If you’re unhappy with your daily routine or feel like you’re having a mental block, switch things up in a big way by changing some small details. Nora Herting and Heather Willems, authors and co-founders of graphic recording agency, ImageThink, have great advice for slightly shifting your perspective: “Try arriving to work a half an hour early or taking a different route. How do you process information differently when you write with a brightly colored pen versus typing? Simply moving things around on your desk could help you see and think about your project differently.” These small changes can cause cracks in your routine, say the pair, breaking down the brick wall a mental block causes.
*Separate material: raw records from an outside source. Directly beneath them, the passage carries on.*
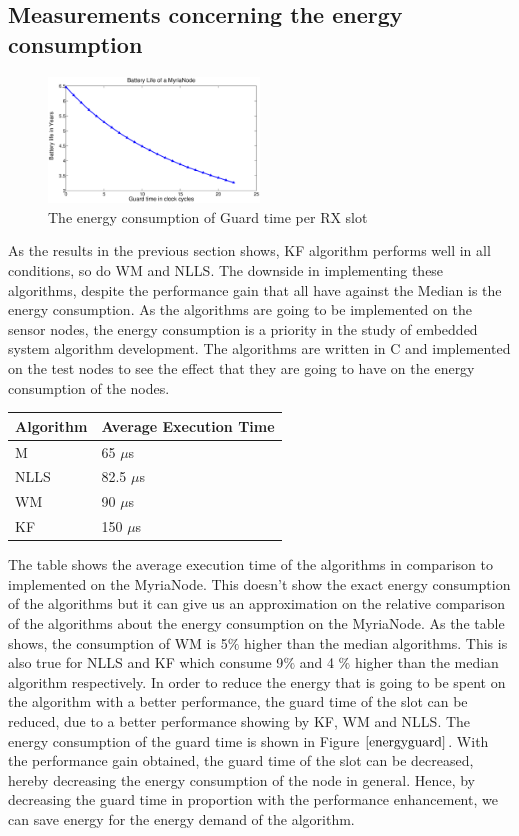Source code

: \documentclass[journal]{IEEEtran}
\begin{document}
\subsection{\textbf{Measurements concerning the energy consumption}}
\begin{figure}[b]
\includegraphics[width=0.5\textwidth]{guardsave}
\caption{The energy consumption of Guard time per RX slot}
\label{energyguard}
\end{figure}
As the results in the previous section shows, KF algorithm performs
well in all conditions, so do WM and NLLS. The downside in
implementing these algorithms, despite the performance gain that all
have against the Median is the energy consumption. As the algorithms
are going to be implemented on the sensor nodes, the energy
consumption is a priority in the study of embedded system algorithm
development. The algorithms are written in C and implemented on the
test nodes to see the effect that they are going to have on the
energy consumption of the nodes.
\begin{center}
    \begin{tabular}{ |p{2cm} | p{2.75cm} |}
    \hline
    Algorithm & Average Execution Time \\ \hline
    M &  65 $\mu$s \\ \hline
    NLLS & 82.5 $\mu$s \\ \hline
    WM &   90 $\mu$s \\ \hline
    KF &  150 $\mu$s  \\ \hline
    \end{tabular}
\label{tab}
\end{center}
The table shows the average execution time of the algorithms in
comparison to implemented on the MyriaNode. This doesn't show the
exact energy consumption of the algorithms but it can give us an
approximation on the relative comparison of the algorithms about the
energy consumption on the MyriaNode. As the table shows, the
consumption of WM is 5$\%$ higher than the median algorithms. This
is also true for NLLS and KF which consume 9$\%$ and 4 $\%$ higher
than the median algorithm respectively. \newline
In order to reduce the energy that is going to be spent on the algorithm with
a better performance, the guard time of the slot can be reduced, due
to a better performance showing by KF, WM and NLLS. The energy
consumption of the guard time is shown in Figure $\ref{energyguard}$.
\newline 
With the performance gain obtained, the guard time of the slot
can be decreased, hereby decreasing the energy consumption of the
node in general. Hence, by decreasing the guard time in proportion with the
performance enhancement, we can save energy for the energy demand of
the algorithm.
\end{document}
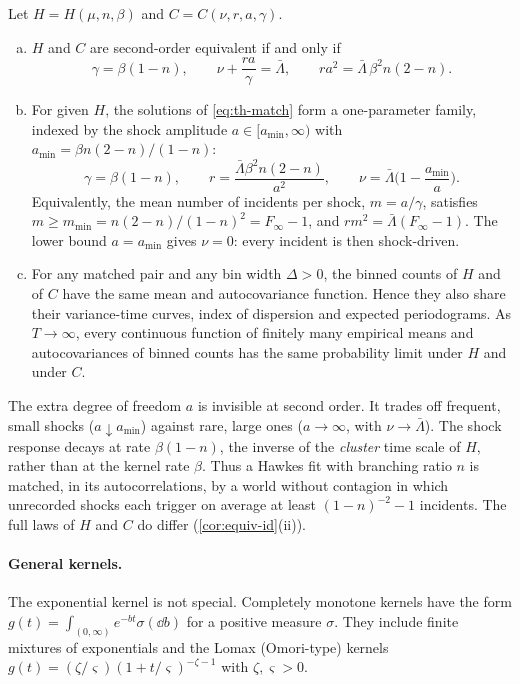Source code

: \begin{theorem}\label{thm:equiv}
Let $H=H(\mu,n,\beta)$ and $C=C(\nu,r,a,\gamma)$.
\begin{enumerate}[(a)]
  \item $H$ and $C$ are second-order equivalent if and only if
  \begin{equation}\label{eq:th-match}
    \gamma=\beta(1-n),\qquad \nu+\frac{r a}{\gamma}=\bar\Lambda,\qquad
    r a^2=\bar\Lambda\,\beta^2 n(2-n).
  \end{equation}
  \item For given $H$, the solutions of \eqref{eq:th-match} form a one-parameter
  family, indexed by the shock amplitude $a\in[a_{\min},\infty)$ with
  $a_{\min}=\beta n(2-n)/(1-n)$:
  \[
    \gamma=\beta(1-n),\qquad
    r=\frac{\bar\Lambda\beta^2 n(2-n)}{a^2},\qquad
    \nu=\bar\Lambda\Big(1-\frac{a_{\min}}{a}\Big).
  \]
  Equivalently, the mean number of incidents per shock, $m=a/\gamma$, satisfies
  $m\ge m_{\min}=n(2-n)/(1-n)^2=F_\infty-1$, and $r m^2=\bar\Lambda(F_\infty-1)$.
  The lower bound $a=a_{\min}$ gives $\nu=0$: every incident is then shock-driven.
  \item For any matched pair and any bin width $\Delta>0$, the binned counts of $H$
  and of $C$ have the same mean and autocovariance function. Hence they also share
  their variance-time curves, index of dispersion and expected periodograms. As
  $T\to\infty$, every continuous function of finitely many empirical means and
  autocovariances of binned counts has the same probability limit under $H$ and
  under $C$.
\end{enumerate}
\end{theorem}

The extra degree of freedom $a$ is invisible at second order. It trades off frequent,
small shocks ($a\downarrow a_{\min}$) against rare, large ones ($a\to\infty$, with
$\nu\to\bar\Lambda$). The shock response decays at rate $\beta(1-n)$, the inverse
of the \emph{cluster} time scale of $H$, rather than at the kernel rate $\beta$. Thus a
Hawkes
fit with branching ratio $n$ is matched, in its autocorrelations, by a world without
contagion in which unrecorded shocks each trigger on average at least
$(1-n)^{-2}-1$ incidents. The full laws of $H$ and $C$ do differ
(\cref{cor:equiv-id}(ii)).

\paragraph{General kernels.} The exponential kernel is not special. Completely monotone
kernels have the form $g(t)=\int_{(0,\infty)}e^{-bt}\sigma(\dd b)$ for a positive
measure $\sigma$. They include finite mixtures of exponentials and the Lomax (Omori-type) kernels
$g(t)=(\zeta/\varsigma)(1+t/\varsigma)^{-\zeta-1}$ with
$\zeta,\varsigma>0$.

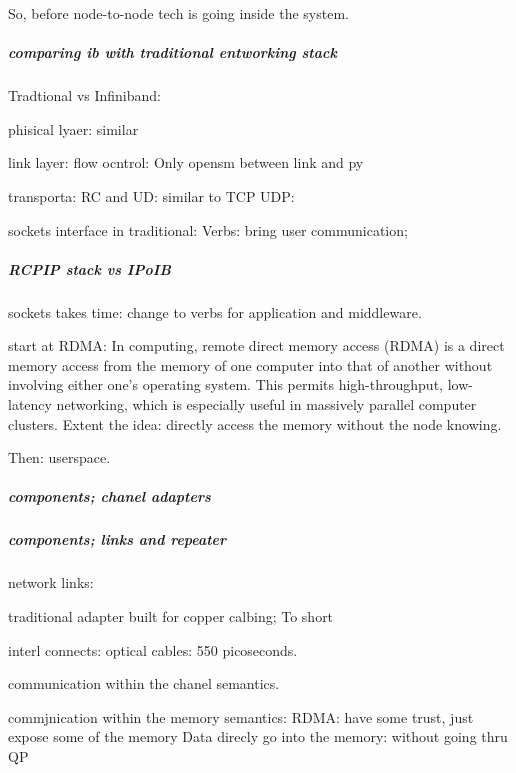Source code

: \documentclass[12pt]{article}
\begin{document}
So, before node-to-node tech is going inside the system.

\subparagraph{comparing ib with traditional entworking stack}
Tradtional vs Infiniband: 

phisical lyaer: similar

link layer: flow ocntrol:
Only opensm between link and py

transporta: RC and UD: similar to TCP UDP:

sockets interface in traditional: Verbs: bring user communication;

\subparagraph{RCPIP stack vs IPoIB}

sockets takes time: change to verbs for application and middleware.

start at RDMA: In computing, remote direct memory access (RDMA) is a direct memory access from the memory of one computer into that of another without involving either one's operating system. This permits high-throughput, low-latency networking, which is especially useful in massively parallel computer clusters.
Extent the idea: directly access the memory without the node knowing.

Then: userspace.

\subparagraph{components; chanel adapters}

\subparagraph{components; links and repeater}
network links:

traditional adapter built for copper calbing; To short


interl connects: optical cables: 550 picoseconds.


communication within the chanel semantics.

commjnication within the memory semantics:
RDMA: have some trust, just expose some of the memory
Data direcly go into the memory: without going thru QP
\end{document}
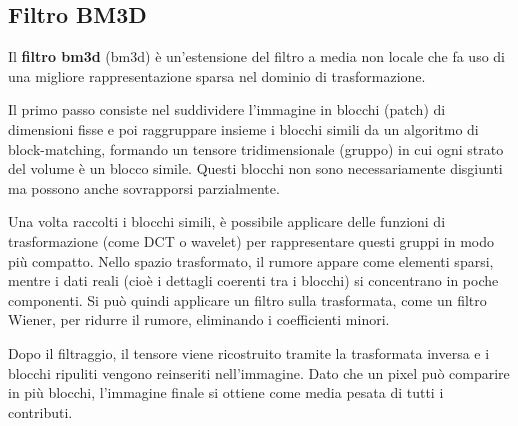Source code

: \documentclass[../main.tex]{subfiles}
\begin{document}
\subsection{Filtro BM3D}

Il \textbf{filtro \acrshort{bm3d}} (\acrlong{bm3d}) è un'estensione del filtro a media non locale che fa uso di una migliore rappresentazione sparsa nel dominio di trasformazione.\cite{manjon_2008}

Il primo passo consiste nel suddividere l’immagine in blocchi (patch) di dimensioni fisse e poi raggruppare insieme i blocchi simili da un algoritmo di block-matching, formando un tensore tridimensionale (gruppo) in cui ogni strato del volume è un blocco simile. Questi blocchi non sono necessariamente disgiunti ma possono anche sovrapporsi parzialmente.

Una volta raccolti i blocchi simili, è possibile applicare delle funzioni di trasformazione (come DCT o wavelet) per rappresentare questi gruppi in modo più compatto. Nello spazio trasformato, il rumore appare come elementi sparsi, mentre i dati reali (cioè i dettagli coerenti tra i blocchi) si concentrano in poche componenti. Si può quindi applicare un filtro sulla trasformata, come un filtro Wiener, per ridurre il rumore, eliminando i coefficienti minori.\cite{maggioni_2013}

Dopo il filtraggio, il tensore viene ricostruito tramite la trasformata inversa e i blocchi ripuliti vengono reinseriti nell’immagine. Dato che un pixel può comparire in più blocchi, l’immagine finale si ottiene come media pesata di tutti i contributi.\cite{dabov_2007}
\end{document}
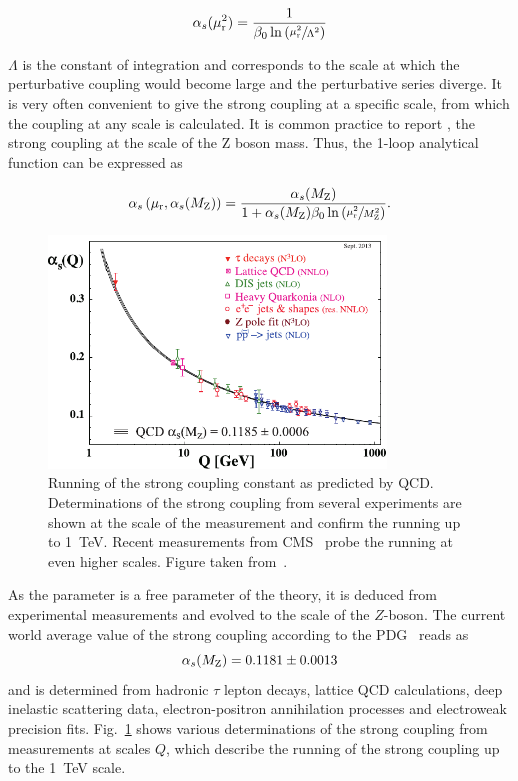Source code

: \begin{equation*}
   \alpha_{s}(\mu_{\mathrm{r}}^2) = \frac{1}{\beta_0 \ln \left( \sfrac{\mu_{\mathrm{r}}^2}{\Lambda^2} \right)}
\end{equation*}

$\Lambda$ is the constant of integration and corresponds to the scale at which
the perturbative coupling would become large and the perturbative series
diverge. It is very often convenient to give the strong coupling at a specific
scale, from which the coupling at any scale is calculated. It is common practice
to report \asmz, the strong coupling at the scale of the Z boson mass. Thus, the
1-loop analytical function can be expressed as

\begin{equation*}
   \alpha_{s}\left(\mu_{\mathrm{r}}, \alpha_{s}(M_\mathrm{Z})\right) = \frac{\alpha_{s}(M_\mathrm{Z})}{1 + \alpha_{s}(M_\mathrm{Z})\beta_0 \ln
       \left( \sfrac{\mu_{\mathrm{r}}^2}{M_\mathrm{Z}^2} \right)}.
\end{equation*}

\begin{figure}[tbp] 
    \centering
    \includegraphics[width=0.8\textwidth]{figures/theoretical_foundations/as_running.pdf}\hfill
    \caption[Running of the strong coupling]{Running of the strong coupling
        constant as predicted by QCD. Determinations of the strong coupling from
        several experiments are shown at the scale of the measurement and
        confirm the running up to \SI{1}{\TeV}. Recent measurements from
        CMS~\cite{Khachatryan:2014waa,CMS:2014mna} probe the running at even
        higher scales. Figure taken from~\cite{Agashe:2014kda}.} 
    \label{fig:as_running} 
\end{figure}


As the parameter \as is a free parameter of the theory, it is deduced from
experimental measurements and evolved to the scale of the $Z$-boson. The current
world average value of the strong coupling according to the
PDG~\cite{Agashe:2014kda} reads as
%
\begin{equation*}
    \alpha_{s}(M_\mathrm{Z}) = 0.1181 \pm 0.0013
\end{equation*}
%
and is determined from hadronic $\tau$ lepton decays, lattice QCD calculations,
deep inelastic scattering data, electron-positron annihilation processes and
electroweak precision fits. Fig.~\ref{fig:as_running} shows various
determinations of the strong coupling from measurements at scales $Q$,
which describe the running of the strong coupling up to the \SI{1}{\TeV} scale.

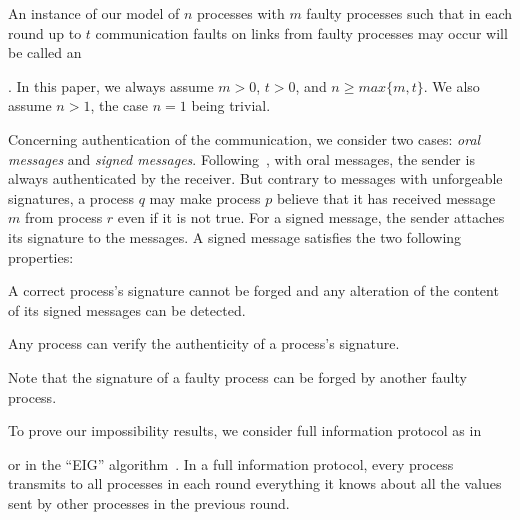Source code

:An instance of our model of $n$ processes with $m$ 
faulty processes such that in each round up to $t$ communication faults
on links from faulty processes may occur will be called an {. In this paper, we always assume $m>0$, $t>0$, and $n \geqslant
max\{m,t\}$. We also assume $n>1$, the case $n=1$ being trivial. 

\vspace{1em}
 Concerning authentication of the communication, we consider two cases:
 \emph{oral messages} and \emph{signed messages}.
Following~\cite{lamport1982byzantine,srikanth1987optimal}, with oral messages, the
sender is always
authenticated by the receiver. But contrary to messages with
unforgeable signatures, a process $q$ may make process $p$ believe that it has received
message $m$ from process $r$ even if it is not true.
For a signed message,  the sender attaches its
signature to the messages. 
A signed message satisfies the two following properties: 

\begin{enumeratealpha}
  \item A correct process's signature cannot be
    forged and any alteration of the content of its signed messages
    can be detected. 
  \item Any process can verify the authenticity of a process's
    signature. 
\end{enumeratealpha}
Note that the signature of a faulty process can be forged by
another faulty process. 

\vspace{1em}
To prove our impossibility results, we consider full information protocol as in 
{\cite{fischer1982lower,lamport1982byzantine} or  in  the ``EIG''
  algorithm~\cite{lynch1996distributed}. In a full information
protocol, every process transmits to all processes in each round everything it knows
about all the values sent by other processes in the previous round.

}}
You can also try working in a new space, like a quiet coffee shop or a nearby co-working space, suggests Nisha Garigarn, founder of Croissant (an app that gives users access to co-working hotspots). “Stimulate your creativity and make work more of an experience.”  

Make (some) personal time non-negotiable.

Sometimes, our impulse is to jump at every important meeting or phone call even if it eats into the time we’ve carefully carved out for our own enjoyment and happiness. By establishing at least one block of time per week as non-negotiable personal time, you’re upholding a contract to yourself. “Every Tuesday morning, I cook breakfast for myself,” says Garigarn. “It doesn’t matter if the most important investor wants to meet for coffee. I’ve told myself that Tuesday morning will always be made available for me to enjoy my morning without a rush—no exceptions.”

Work smarter.

If your job affords you flexibility, establish a schedule that works for you. This doesn’t necessarily mean sitting at a desk from 9 to 5. For Tiffany Kumar, Global Head of Songwriter Relations at Spotify, it means working in the morning and later in the day, and breaking for an afternoon hike. “This step back allows me to see a straight line to the company’s big picture goals,” she says. I have come up with some of my best ideas during a mid-day hike on Runyon Canyon.” These schedule changes can be difficult at first, particularly if you’re used to working round the clock, and if others are used to it too. But working smarter can enable you to work better, says Kumar. “I no longer have shame, because I know my contribution and what I need to be at my best. I just wish I knew more hardworking people that realized this. I have seen too many peers get burnt out after years of being absent from their home life and as a result quit a job they once loved. It doesn’t have to be that way. Balance is key.”